Mapping internal communication networks from email data using graph theory, NLP, and interactive visualisation.
- Graph construction and analysis using NetworkX (PageRank, betweenness centrality, eigenvector centrality)
- Unsupervised community detection via greedy modularity optimisation
- NLP topic modelling with Latent Dirichlet Allocation (LDA)
- End-to-end data pipeline from raw email parsing to interactive visualisation
- Static and interactive network graph rendering with Matplotlib and PyVis
This project builds a knowledge graph from internal organisational email data to reveal hidden communication structures, influence hierarchies, and topic-based communities — things that never appear on an org chart.
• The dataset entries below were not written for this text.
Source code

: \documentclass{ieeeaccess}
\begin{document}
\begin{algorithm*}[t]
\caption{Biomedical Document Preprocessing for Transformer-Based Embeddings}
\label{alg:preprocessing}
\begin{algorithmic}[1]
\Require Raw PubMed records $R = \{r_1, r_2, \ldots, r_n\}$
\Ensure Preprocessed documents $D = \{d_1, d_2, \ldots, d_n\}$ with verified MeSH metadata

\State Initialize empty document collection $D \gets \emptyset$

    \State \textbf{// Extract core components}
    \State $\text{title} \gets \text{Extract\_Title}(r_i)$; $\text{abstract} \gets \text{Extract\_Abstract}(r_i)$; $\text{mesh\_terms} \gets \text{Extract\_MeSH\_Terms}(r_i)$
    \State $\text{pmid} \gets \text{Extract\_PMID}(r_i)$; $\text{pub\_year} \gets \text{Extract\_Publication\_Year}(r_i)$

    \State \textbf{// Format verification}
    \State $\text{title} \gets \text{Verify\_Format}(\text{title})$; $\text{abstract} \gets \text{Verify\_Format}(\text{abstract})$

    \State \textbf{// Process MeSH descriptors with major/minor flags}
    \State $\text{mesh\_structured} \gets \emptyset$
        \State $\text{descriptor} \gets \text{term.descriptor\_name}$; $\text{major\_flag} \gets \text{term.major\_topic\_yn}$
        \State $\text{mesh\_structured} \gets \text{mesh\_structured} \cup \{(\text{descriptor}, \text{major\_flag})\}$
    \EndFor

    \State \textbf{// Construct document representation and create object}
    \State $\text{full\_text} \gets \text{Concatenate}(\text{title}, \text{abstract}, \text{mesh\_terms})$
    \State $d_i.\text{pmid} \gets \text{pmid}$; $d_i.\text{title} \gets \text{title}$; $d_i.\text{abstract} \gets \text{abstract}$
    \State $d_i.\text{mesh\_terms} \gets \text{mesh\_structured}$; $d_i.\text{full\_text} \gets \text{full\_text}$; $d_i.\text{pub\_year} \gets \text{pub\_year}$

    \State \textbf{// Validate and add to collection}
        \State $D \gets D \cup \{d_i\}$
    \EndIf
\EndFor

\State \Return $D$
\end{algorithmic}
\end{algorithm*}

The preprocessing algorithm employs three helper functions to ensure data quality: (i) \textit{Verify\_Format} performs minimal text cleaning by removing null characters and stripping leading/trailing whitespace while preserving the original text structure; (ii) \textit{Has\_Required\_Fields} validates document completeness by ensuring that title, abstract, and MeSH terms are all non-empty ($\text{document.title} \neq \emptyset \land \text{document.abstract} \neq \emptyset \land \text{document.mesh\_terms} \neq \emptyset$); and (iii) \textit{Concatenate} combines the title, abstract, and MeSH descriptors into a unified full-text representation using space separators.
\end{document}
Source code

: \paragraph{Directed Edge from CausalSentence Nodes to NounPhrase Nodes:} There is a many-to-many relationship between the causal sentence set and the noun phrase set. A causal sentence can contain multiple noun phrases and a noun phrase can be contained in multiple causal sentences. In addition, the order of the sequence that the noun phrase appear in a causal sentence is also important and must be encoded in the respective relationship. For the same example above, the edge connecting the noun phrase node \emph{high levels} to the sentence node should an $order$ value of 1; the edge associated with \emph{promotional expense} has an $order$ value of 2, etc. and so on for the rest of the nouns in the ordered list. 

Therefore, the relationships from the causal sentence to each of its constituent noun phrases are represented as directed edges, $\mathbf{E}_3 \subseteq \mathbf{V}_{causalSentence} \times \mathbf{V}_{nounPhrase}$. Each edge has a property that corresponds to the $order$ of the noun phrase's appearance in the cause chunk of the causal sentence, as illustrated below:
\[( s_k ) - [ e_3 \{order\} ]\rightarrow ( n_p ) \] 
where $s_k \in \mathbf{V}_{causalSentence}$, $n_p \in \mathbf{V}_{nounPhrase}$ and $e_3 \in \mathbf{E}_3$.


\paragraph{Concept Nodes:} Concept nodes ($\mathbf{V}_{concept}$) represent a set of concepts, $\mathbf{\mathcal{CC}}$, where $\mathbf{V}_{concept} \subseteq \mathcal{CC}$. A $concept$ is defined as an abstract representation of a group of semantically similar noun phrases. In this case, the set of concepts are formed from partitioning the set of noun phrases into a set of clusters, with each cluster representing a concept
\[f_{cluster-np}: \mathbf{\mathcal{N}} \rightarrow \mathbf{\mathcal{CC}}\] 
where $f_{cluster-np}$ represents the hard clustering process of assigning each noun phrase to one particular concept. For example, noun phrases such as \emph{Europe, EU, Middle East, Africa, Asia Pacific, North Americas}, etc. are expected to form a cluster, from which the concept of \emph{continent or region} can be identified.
Using the Enron email dataset as a realistic, large-scale example, the notebook walks through the full pipeline from raw email parsing to an interactive, explorable network graph.
| Analysis | What it answers |
|---|---|
| Network graph | Who talks to whom, and how often? |
| PageRank | Who holds real influence — not just seniority? |
| Betweenness centrality | Who are the gatekeepers and information brokers? |
| Community detection | What informal groups form outside the org chart? |
| LDA topic modelling | What does each community actually talk about? |
| Community × Topic heatmap | Which teams own which subjects? |
├── org_knowledge_graph.ipynb # Main notebook — run this
├── emails.csv # Enron dataset (download separately)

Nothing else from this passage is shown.